She was reported elsewhere as stating that 105,000 commercial farms would remain in 2015 and the industry should "stop getting all hung up" on whether these would represent full-time farms or part-time farms.

This is an equally bizarre statement. The most reputable data in this area, compiled last year for the Agri-Vision 2015 report, puts the current number of commercially viable farms at a mere 38,700 (both full-time and part-time farms are included in this figure). That the Minister appears to believe that the number of commercially viable farms is set to almost treble within the next ten years puts her way out there, somewhere beyond the fairies.

The conclusion of the 2025 report that only 10,000 full-time farmers will remain by that date is in fact probably on the conservative side. It is based on the Agri-Vision 2015 calculations, and does not significantly differ from that earlier prediction. So, either the Minister made a simple error (for which anyone could be forgiven in the swamp of statistics) or else her spin on the 2025 report and figures is part of a pattern of making the farming sector out to be far more important to the Irish economy than it actually is. With the sector currently contributing 2.9per cent of GDP, this is predicted to decline by almost half, to 1.5 per cent, within the next decade.

The general consensus among the experts is that full-time farming will indeed drop significantly, by at least 50 per cent, and be replaced by part-time operations, with either farmers or their spouses (or both) having a job outside the farm. The 2025 report then posits an important question about the future viability of such off-farm employment in a world where multinationals may seek to relocate to other cheaper economies.

It is refreshing to see an analysis of rural Ireland placed within a context which is considerably wider than a simple concentration on agriculture and farmers.

For instance, it places the environment at the centre of future rural development. It further argues for the importance of attaching a specific economic value to it: "the daunting challenge involved, in striking the optimum balance between economic developments and environmental management, points to a concept of envisaging the environment as a virtual economic entity." Inherent in this, the report argues, is the concept of "public goods".

It proposes the urgent creation of an incentive scheme to encourage land owners to conserve natural habitats and archaeological sites, the destruction of which is predicted to accelerate during the next decade.

It also warns that unresolved issues concerning indiscriminate development and conflict over access to the countryside will become substantial impediments to economic growth.
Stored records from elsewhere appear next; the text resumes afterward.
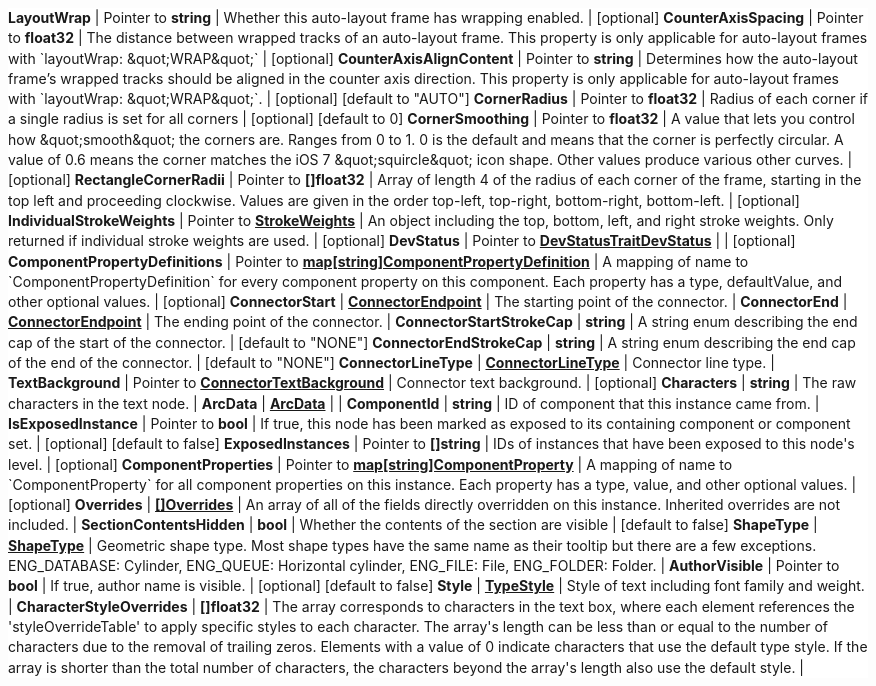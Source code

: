**LayoutWrap** | Pointer to **string** | Whether this auto-layout frame has wrapping enabled. | [optional] 
**CounterAxisSpacing** | Pointer to **float32** | The distance between wrapped tracks of an auto-layout frame. This property is only applicable for auto-layout frames with &#x60;layoutWrap: \&quot;WRAP\&quot;&#x60; | [optional] 
**CounterAxisAlignContent** | Pointer to **string** | Determines how the auto-layout frame’s wrapped tracks should be aligned in the counter axis direction. This property is only applicable for auto-layout frames with &#x60;layoutWrap: \&quot;WRAP\&quot;&#x60;. | [optional] [default to "AUTO"]
**CornerRadius** | Pointer to **float32** | Radius of each corner if a single radius is set for all corners | [optional] [default to 0]
**CornerSmoothing** | Pointer to **float32** | A value that lets you control how \&quot;smooth\&quot; the corners are. Ranges from 0 to 1. 0 is the default and means that the corner is perfectly circular. A value of 0.6 means the corner matches the iOS 7 \&quot;squircle\&quot; icon shape. Other values produce various other curves. | [optional] 
**RectangleCornerRadii** | Pointer to **[]float32** | Array of length 4 of the radius of each corner of the frame, starting in the top left and proceeding clockwise.  Values are given in the order top-left, top-right, bottom-right, bottom-left. | [optional] 
**IndividualStrokeWeights** | Pointer to [**StrokeWeights**](StrokeWeights.md) | An object including the top, bottom, left, and right stroke weights. Only returned if individual stroke weights are used. | [optional] 
**DevStatus** | Pointer to [**DevStatusTraitDevStatus**](DevStatusTraitDevStatus.md) |  | [optional] 
**ComponentPropertyDefinitions** | Pointer to [**map[string]ComponentPropertyDefinition**](ComponentPropertyDefinition.md) | A mapping of name to &#x60;ComponentPropertyDefinition&#x60; for every component property on this component. Each property has a type, defaultValue, and other optional values. | [optional] 
**ConnectorStart** | [**ConnectorEndpoint**](ConnectorEndpoint.md) | The starting point of the connector. | 
**ConnectorEnd** | [**ConnectorEndpoint**](ConnectorEndpoint.md) | The ending point of the connector. | 
**ConnectorStartStrokeCap** | **string** | A string enum describing the end cap of the start of the connector. | [default to "NONE"]
**ConnectorEndStrokeCap** | **string** | A string enum describing the end cap of the end of the connector. | [default to "NONE"]
**ConnectorLineType** | [**ConnectorLineType**](ConnectorLineType.md) | Connector line type. | 
**TextBackground** | Pointer to [**ConnectorTextBackground**](ConnectorTextBackground.md) | Connector text background. | [optional] 
**Characters** | **string** | The raw characters in the text node. | 
**ArcData** | [**ArcData**](ArcData.md) |  | 
**ComponentId** | **string** | ID of component that this instance came from. | 
**IsExposedInstance** | Pointer to **bool** | If true, this node has been marked as exposed to its containing component or component set. | [optional] [default to false]
**ExposedInstances** | Pointer to **[]string** | IDs of instances that have been exposed to this node&#39;s level. | [optional] 
**ComponentProperties** | Pointer to [**map[string]ComponentProperty**](ComponentProperty.md) | A mapping of name to &#x60;ComponentProperty&#x60; for all component properties on this instance. Each property has a type, value, and other optional values. | [optional] 
**Overrides** | [**[]Overrides**](Overrides.md) | An array of all of the fields directly overridden on this instance. Inherited overrides are not included. | 
**SectionContentsHidden** | **bool** | Whether the contents of the section are visible | [default to false]
**ShapeType** | [**ShapeType**](ShapeType.md) | Geometric shape type. Most shape types have the same name as their tooltip but there are a few exceptions. ENG_DATABASE: Cylinder, ENG_QUEUE: Horizontal cylinder, ENG_FILE: File, ENG_FOLDER: Folder. | 
**AuthorVisible** | Pointer to **bool** | If true, author name is visible. | [optional] [default to false]
**Style** | [**TypeStyle**](TypeStyle.md) | Style of text including font family and weight. | 
**CharacterStyleOverrides** | **[]float32** | The array corresponds to characters in the text box, where each element references the &#39;styleOverrideTable&#39; to apply specific styles to each character. The array&#39;s length can be less than or equal to the number of characters due to the removal of trailing zeros. Elements with a value of 0 indicate characters that use the default type style. If the array is shorter than the total number of characters, the characters beyond the array&#39;s length also use the default style. |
The depressing regularity of the rows between hillwalkers and farmers, which rage all summer, vanish during the colder months, only to return with increased rancour each year, remains just one example of rural Ireland cutting off its nose to spite its face.

The 2025 report emphasises the crucial importance of investing substantially in research and training to create what it calls a knowledge-based bio-economy, "built on the comparative advantage of Ireland's natural resources". In this regard, it is not encouraging to see that in the Estimates, the amount for research and training within the Department of Agriculture has remained relatively static.

Instead, we get foolish and distracting rows over numbers of farmers, which have served only to divert attention from the kind of decisions which the 2025 report argues we need to make in order to protect the vital resources of rural Ireland and the livelihoods of those who live there.